基于大语言模型的粗粒度到细粒度开放集图节点分类 (Coarse-to-Fine Open-Set Graph Node Classification with Large Language Models)

Developing open-set classification methods capable of classifying in-distribution (ID) data while detecting out-of-distribution (OOD) samples is essential for deploying graph neural networks (GNNs) in open-world scenarios. Existing methods typically treat all OOD samples as a single class, despite real-world applications, especially high-stake settings such as fraud detection and medical diagnosis, demanding deeper insights into OOD samples, including their probable labels. This raises a critical question: can OOD detection be extended to OOD classification without true label information? To address this question, we propose a Coarse-to-Fine open-set Classification (CFC) framework that leverages large language models (LLMs) for graph datasets. CFC consists of three key components: a coarse classifier that uses LLM prompts for OOD detection and outlier label generation, a GNN-based fine classifier trained with OOD samples identified by the coarse classifier for enhanced OOD detection and ID classification, and refined OOD classification achieved through LLM prompts and post-processed OOD labels. Unlike methods that rely on synthetic or auxiliary OOD samples, CFC employs semantic OOD instances that are genuinely out-of-distribution based on their inherent meaning, improving interpretability and practical utility. Experimental results show that CFC improves OOD detection by ten percent over state-of-the-art methods on graph and text domains and achieves up to seventy percent accuracy in OOD classification on graph datasets.

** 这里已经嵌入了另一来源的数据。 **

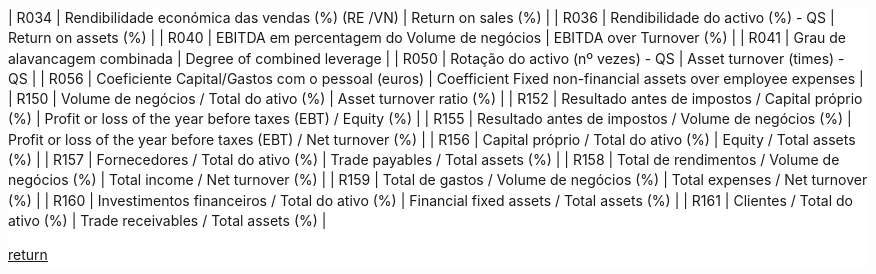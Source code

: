 | R034 | Rendibilidade económica das vendas (%) (RE /VN) | Return on sales (%) |
| R036 | Rendibilidade do activo (%) - QS | Return on assets (%) |
| R040 | EBITDA em percentagem do Volume de negócios | EBITDA over Turnover (%) |
| R041 | Grau de alavancagem combinada | Degree of combined leverage |
| R050 | Rotação do activo (nº vezes) - QS | Asset turnover (times) - QS |
| R056 | Coeficiente Capital/Gastos com o pessoal (euros) | Coefficient Fixed non-financial assets over employee expenses |
| R150 | Volume de negócios / Total do ativo (%) | Asset turnover ratio (%) |
| R152 | Resultado antes de impostos  / Capital próprio (%) | Profit or loss of the year before taxes (EBT) / Equity (%) |
| R155 | Resultado antes de impostos  / Volume de negócios (%) | Profit or loss of the year before taxes (EBT) / Net turnover (%) |
| R156 | Capital próprio / Total do ativo (%) | Equity / Total assets (%) |
| R157 | Fornecedores / Total do ativo (%) | Trade payables / Total assets (%) |
| R158 | Total de rendimentos / Volume de negócios (%) | Total income / Net turnover (%) |
| R159 | Total de gastos / Volume de negócios (%) | Total expenses / Net turnover (%) |
| R160 | Investimentos financeiros / Total do ativo (%) | Financial fixed assets / Total assets (%) |
| R161 | Clientes  / Total do ativo (%) | Trade receivables / Total assets (%) |


[return](#table-of-contents)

翻译：开发能够对分布内（ID）数据进行分类并检测分布外（OOD）样本的开放集分类方法，对于在图神经网络（GNNs）在开放世界场景中的部署至关重要。现有方法通常将所有OOD样本视为单一类别，然而在现实应用，特别是高风险场景如欺诈检测和医疗诊断中，需要对OOD样本（包括其可能标签）进行更深入的洞察。这引出了一个关键问题：在缺乏真实标签信息的情况下，OOD检测能否扩展为OOD分类？为解决该问题，我们提出了一种基于大语言模型（LLMs）的粗粒度到细粒度开放集分类（CFC）框架，适用于图数据集。CFC包含三个核心组件：利用LLM提示进行OOD检测和异常标签生成的粗粒度分类器；基于GNN的细粒度分类器，通过粗粒度分类器识别的OOD样本进行训练，以增强OOD检测和ID分类；以及通过LLM提示和后处理的OOD标签实现的精细化OOD分类。与依赖合成或辅助OOD样本的方法不同，CFC采用基于内在语义真正属于分布外的语义OOD实例，从而提升了可解释性和实际效用。实验结果表明，CFC在图和文本领域的OOD检测性能较现有最优方法提升百分之十，并在图数据集的OOD分类中达到百分之七十的准确率。